Monday, August 29, 2011 3:20 AM

USS Abe Lincoln vs. health reform

Similarities/contrasts between an aircraft carrier and health reform:

Both, chuck full of stuff: The law, more than 2,000 pages with thousands more pages of exemptions, explanations, gobblydegook yet to be written. The USS Abraham Lincoln, daily consumption facts in a city of 4,500 (think a very large city of Fowler) -- 250 haircuts, 15,000-20,000 meals, 13,000 sodas, 600 gallons milk, 620 pounds of hamburger, 900 pounds of fruit, 180 dozen eggs.

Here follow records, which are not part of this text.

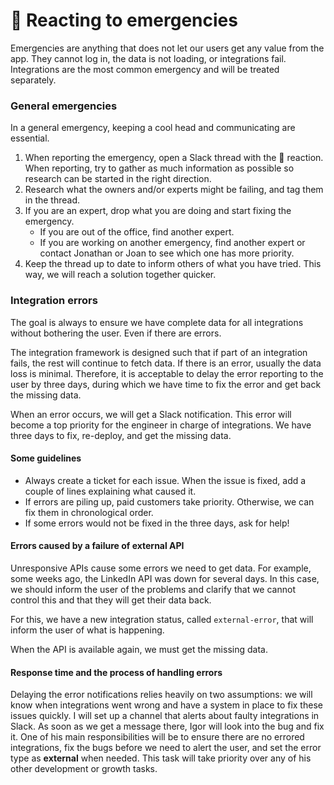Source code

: # 🧰 Reacting to emergencies

Emergencies are anything that does not let our users get any value from the app. They cannot log in, the data is not loading, or integrations fail. Integrations are the most common emergency and will be treated separately.

### General emergencies

In a general emergency, keeping a cool head and communicating are essential.

1. When reporting the emergency, open a Slack thread with the 🚨 reaction. When reporting, try to gather as much information as possible so research can be started in the right direction.
2. Research what the owners and/or experts might be failing, and tag them in the thread.
3. If you are an expert, drop what you are doing and start fixing the emergency.
   * If you are out of the office, find another expert.
   * If you are working on another emergency, find another expert or contact Jonathan or Joan to see which one has more priority.
4. Keep the thread up to date to inform others of what you have tried. This way, we will reach a solution together quicker.

### Integration errors

The goal is always to ensure we have complete data for all integrations without bothering the user. Even if there are errors.

The integration framework is designed such that if part of an integration fails, the rest will continue to fetch data. If there is an error, usually the data loss is minimal. Therefore, it is acceptable to delay the error reporting to the user by three days, during which we have time to fix the error and get back the missing data.

When an error occurs, we will get a Slack notification. This error will become a top priority for the engineer in charge of integrations. We have three days to fix, re-deploy, and get the missing data.

#### Some guidelines

* Always create a ticket for each issue. When the issue is fixed, add a couple of lines explaining what caused it.
* If errors are piling up, paid customers take priority. Otherwise, we can fix them in chronological order.
* If some errors would not be fixed in the three days, ask for help!

#### Errors caused by a failure of external API

Unresponsive APIs cause some errors we need to get data. For example, some weeks ago, the LinkedIn API was down for several days. In this case, we should inform the user of the problems and clarify that we cannot control this and that they will get their data back.

For this, we have a new integration status, called `external-error`, that will inform the user of what is happening.

When the API is available again, we must get the missing data.

#### Response time and the process of handling errors

Delaying the error notifications relies heavily on two assumptions: we will know when integrations went wrong and have a system in place to fix these issues quickly. I will set up a channel that alerts about faulty integrations in Slack. As soon as we get a message there, Igor will look into the bug and fix it. One of his main responsibilities will be to ensure there are no errored integrations, fix the bugs before we need to alert the user, and set the error type as **external** when needed. This task will take priority over any of his other development or growth tasks.
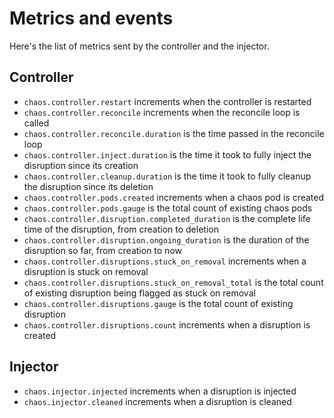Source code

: # Metrics and events

Here's the list of metrics sent by the controller and the injector.

## Controller

* `chaos.controller.restart` increments when the controller is restarted
* `chaos.controller.reconcile` increments when the reconcile loop is called
* `chaos.controller.reconcile.duration` is the time passed in the reconcile loop
* `chaos.controller.inject.duration` is the time it took to fully inject the disruption since its creation
* `chaos.controller.cleanup.duration` is the time it took to fully cleanup the disruption since its deletion
* `chaos.controller.pods.created` increments when a chaos pod is created
* `chaos.controller.pods.gauge` is the total count of existing chaos pods
* `chaos.controller.disruption.completed_duration` is the complete life time of the disruption, from creation to deletion
* `chaos.controller.disruption.ongoing_duration` is the duration of the disruption so far, from creation to now
* `chaos.controller.disruptions.stuck_on_removal` increments when a disruption is stuck on removal
* `chaos.controller.disruptions.stuck_on_removal_total` is the total count of existing disruption being flagged as stuck on removal
* `chaos.controller.disruptions.gauge` is the total count of existing disruption
* `chaos.controller.disruptions.count` increments when a disruption is created

## Injector

* `chaos.injector.injected` increments when a disruption is injected
* `chaos.injector.cleaned` increments when a disruption is cleaned

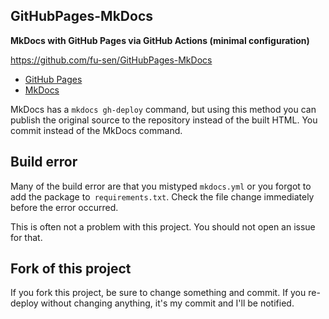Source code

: ## GitHubPages-MkDocs

**MkDocs with GitHub Pages via GitHub Actions (minimal configuration)**

<https://github.com/fu-sen/GitHubPages-MkDocs>

- [GitHub Pages](https://pages.github.com/)
- [MkDocs](https://www.mkdocs.org/)

MkDocs has a `mkdocs gh-deploy` command, but using this method you can publish the original source to the repository instead of the built HTML. You commit instead of the MkDocs command.

## Build error

Many of the build error are that you mistyped `mkdocs.yml`
or you forgot to add the package to` requirements.txt`.
Check the file change immediately before the error occurred.

This is often not a problem with this project.
You should not open an issue for that.

## Fork of this project

If you fork this project, be sure to change something and commit.
If you re-deploy without changing anything, it's my commit and I'll be notified.
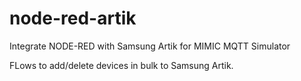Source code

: # node-red-artik
Integrate NODE-RED with Samsung Artik for MIMIC MQTT Simulator

FLows to add/delete devices in bulk to Samsung Artik.
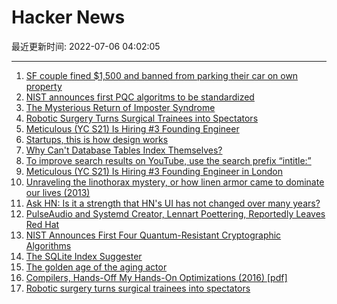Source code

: # Hacker News

最近更新时间: 2022-07-06 04:02:05

--- 
1. [SF couple fined $1,500 and banned from parking their car on own property](https://www.cbsnews.com/news/san-francisco-couple-banned-from-parking-car-on-own-property-judy-and-ed-craine/) 
2. [NIST announces first PQC algoritms to be standardized](https://groups.google.com/a/list.nist.gov/g/pqc-forum/c/G0DoD7lkGPk) 
3. [The Mysterious Return of Imposter Syndrome](https://www.e-flux.com/notes/477232/the-contemporary-clinic-1-the-mysterious-return-of-imposter-syndrome) 
4. [Robotic Surgery Turns Surgical Trainees into Spectators](https://spectrum.ieee.org/robotic-surgery) 
5. [Meticulous (YC S21) Is Hiring #3 Founding Engineer](https://news.ycombinator.com/item?id=31990762) 
6. [Startups, this is how design works](https://startupsthisishowdesignworks.com) 
7. [Why Can't Database Tables Index Themselves?](https://blog.codinghorror.com/why-cant-database-tables-index-themselves/) 
8. [To improve search results on YouTube, use the search prefix “intitle:”](https://xn--1-zfa.com/youtube/) 
9. [Meticulous (YC S21) Is Hiring #3 Founding Engineer in London](https://news.ycombinator.com/item?id=31990762) 
10. [Unraveling the linothorax mystery, or how linen armor came to dominate our lives (2013)](https://jhupress.wordpress.com/2013/04/24/unraveling-the-linothorax-mystery-or-how-linen-armor-came-to-dominate-our-lives/) 
11. [Ask HN: Is it a strength that HN's UI has not changed over many years?](https://news.ycombinator.com/item?id=31991675) 
12. [PulseAudio and Systemd Creator, Lennart Poettering, Reportedly Leaves Red Hat](https://www.phoronix.com/scan.php?page=news_item&px=Lennart-Poettering-Out-Red-Hat) 
13. [NIST Announces First Four Quantum-Resistant Cryptographic Algorithms](https://www.nist.gov/news-events/news/2022/07/nist-announces-first-four-quantum-resistant-cryptographic-algorithms) 
14. [The SQLite Index Suggester](https://www.sqlite.org/cli.html#index_recommendations_sqlite_expert_) 
15. [The golden age of the aging actor](https://www.theringer.com/movies/2022/6/27/23181232/old-actors-aging-tom-cruise-top-gun-maverick) 
16. [Compilers, Hands-Off My Hands-On Optimizations (2016) [pdf]](https://users.ece.cmu.edu/~franzf/papers/wpmvp16.pdf) 
17. [Robotic surgery turns surgical trainees into spectators](https://spectrum.ieee.org/robotic-surgery) 
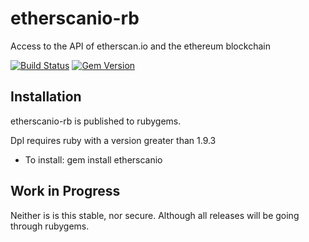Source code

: # etherscanio-rb

Access to the API of etherscan.io and the ethereum blockchain

[![Build Status](https://travis-ci.org/sebs/etherscanio-rb.svg?branch=master)](https://travis-ci.org/sebs/etherscanio-rb)
[![Gem Version](https://badge.fury.io/rb/etherscanio.svg)](https://badge.fury.io/rb/etherscanio)

## Installation

etherscanio-rb is published to rubygems.

Dpl requires ruby with a version greater than 1.9.3
  * To install: gem install etherscanio


## Work in Progress

Neither is is this stable, nor secure. Although all releases will be going through rubygems.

Timing matters: The Lincoln, can launch four F-18s per minute and catch one every 17 seconds. Sailors can be deployed at sea sometimes 200 days of the year. After 45 straight days away from home port, all sailors ages 21 and older may be authorized to have up to two beers (a one-time "beer day") as long as they're not standing watch or flying. The reform law, will play out until 2019 with the key years being 2014 and 2015 -- actually, the hallmark year may be 2012 when the U.S. Supreme Court may consider whether its contents are constitutional.

Details, details: The Lincoln, yes, the sailors polish brass and paint bulkheads. Some sleep in areas that berth 60 or more. They also live on 4.5 acres in which bombs are in close proximity to nuclear reactors. The law, can you imagine how many lawyers, accountants and bureaucrats of every stripe have been called upon to word nuzzle and dollar weasel this into passable form (note, I did not say sustainable or enduring form)?  How many Me 'n' Eds/ Diet Cokes were ferried into a meeting rooms for endless all-nighters to disgorge the most mammoth overhaul of health care in 45 years (that may or may not be bomb proof)?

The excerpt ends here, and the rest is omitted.